I eat almost all of my meals at home. When I have a meal away from home, it’s likely that I’ve made it in my kitchen and taken it with me. The meals I make for myself, I prepare from scratch. It’s a great pleasure to do this. I like eating. I like cooking. I seem to be abnormal in this regard.
We long ago became a political economy in which food is a commodity: a thing produced for purchase by others rather than for consumption by the producer. We now seem to have become a political economy in which not only food but eating is a commodity: the USDA tells us that Americans eat more than half their meals away from home at fast-food and full-service restaurants as well as at cafeterias, vending machines, and similar commercial services.
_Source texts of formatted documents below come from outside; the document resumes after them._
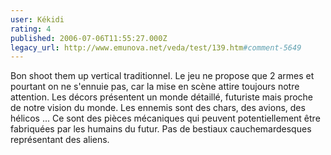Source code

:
 ```yaml
---
user: Kékidi
rating: 4
published: 2006-07-06T11:55:27.000Z
legacy_url: http://www.emunova.net/veda/test/139.htm#comment-5649
---
```

Bon shoot them up vertical traditionnel. Le jeu ne propose que 2 armes et pourtant on ne s'ennuie pas, car la mise en scène attire toujours notre attention. Les décors présentent un monde détaillé, futuriste mais proche de notre vision du monde. Les ennemis sont des chars, des avions, des hélicos ... Ce sont des pièces mécaniques qui peuvent potentiellement être fabriquées par les humains du futur. Pas de bestiaux cauchemardesques représentant des aliens.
What this means is that yet another aspect of our lives has been taken away from us and made part of a production process. When this happened over the course of industrialization, where skills possessed by the worker became incorporated into the machinery, social scientists referred to it as the deskilling of labor. What it meant was that businesses could pay for unskilled instead of skilled labor, thereby lowering costs and, most importantly, establishing even firmer control of production and the nature of the products that were produced.
In the 20th Century, deskilling reached into the realm of the home. A wide array of commodities tied the reproduction of the home to the industrial process away from home. In the realm of food, these included the rise of the supermarket and the foods sold there, packaged and processed foods, pre-packaged meals, and the technologies required to eat them. With this came the loss of kitchen skills, as described in the book Kitchen Literacy: How We Lost Knowledge of Where Food Comes from and Why We Need to Get it Back by Ann Vileisis.
Last week, the Journal of Nutrition Education and Behavior published research on the factors that determine how often children eat at meal manufacturers, fast-food and full-service restaurants in particular. The most important factor the researchers found was that both parents had a regular, 9-to-5 job. The researchers go on to say that “dietary quality of children is influenced by the manner in which parents interact with their children (parenting style), time available for family meals, and the role restaurants play in their lives.”
Why is this a problem for the health of children?
The researchers say the food at meal manufacturers is “often higher in calories, saturated fat, and sodium.” In other words, the conventional view of what counts as unhealthy food. And so the outcome of this research suggests certain solutions. In this case, changes such as raising the awareness of parents about the importance of family meal rituals.
I think you’re likely to agree that this kind of consciousness raising is a weak response to the tidal forces that create the social environment and culture that makes eating meals away from home rational. Parents have meal rituals because of the necessities and context of their lives and their children’s lives.
One kind of solution the researchers bypassed in this version of blaming the victim is to look to the quality of the meals that are manufactured. Better regulation would mean better health outcomes for children. That path, however, is almost unimaginable—not the least of which is what might count as “healthy food.” That path also founders on the shoals of the industrial forces and their associated political economy that have commodified food and eating in the first place.
So the problem and its solution do not start with the values and actions of parents but with the commodification of food and eating. It is from this that food and eating illiteracy springs as a necessity. But the illiteracy itself is not the problem. The problem is that with eating illiteracy, we are cut off from the living processes that sustain us. Quite literally, we have no material connection to what we eat—not only in its origins, but in how we transform the raw materials into the finished product that we put in our mouth.
As I’m sure you’re aware, there are many people and organizations pushing back against this tide. For example, Santa Fe, New Mexico has a school program called Cooking with Kids. Students learn how to prepare their own meals from scratch. It’s a great success. The problem is that to do it right, the course has to take up to two hours. That doesn’t fit in with most school districts’ regimen—for example, “teaching units” in 40 minute time blocks.
And so while Cooking with Kids is ridiculously rational in providing children with food and eating literacy, it doesn’t make sense in the larger institutional framework of schools. In the same way, family eating rituals that reduce dependence on meals away from home don’t make sense in the context parents who both need to have a job.
The problem is not parental values. It is not even the commodification of food and eating. The problem is the mode of production that necessitates them. Relief might be found by nibbling at the edges. But that’s not a solution.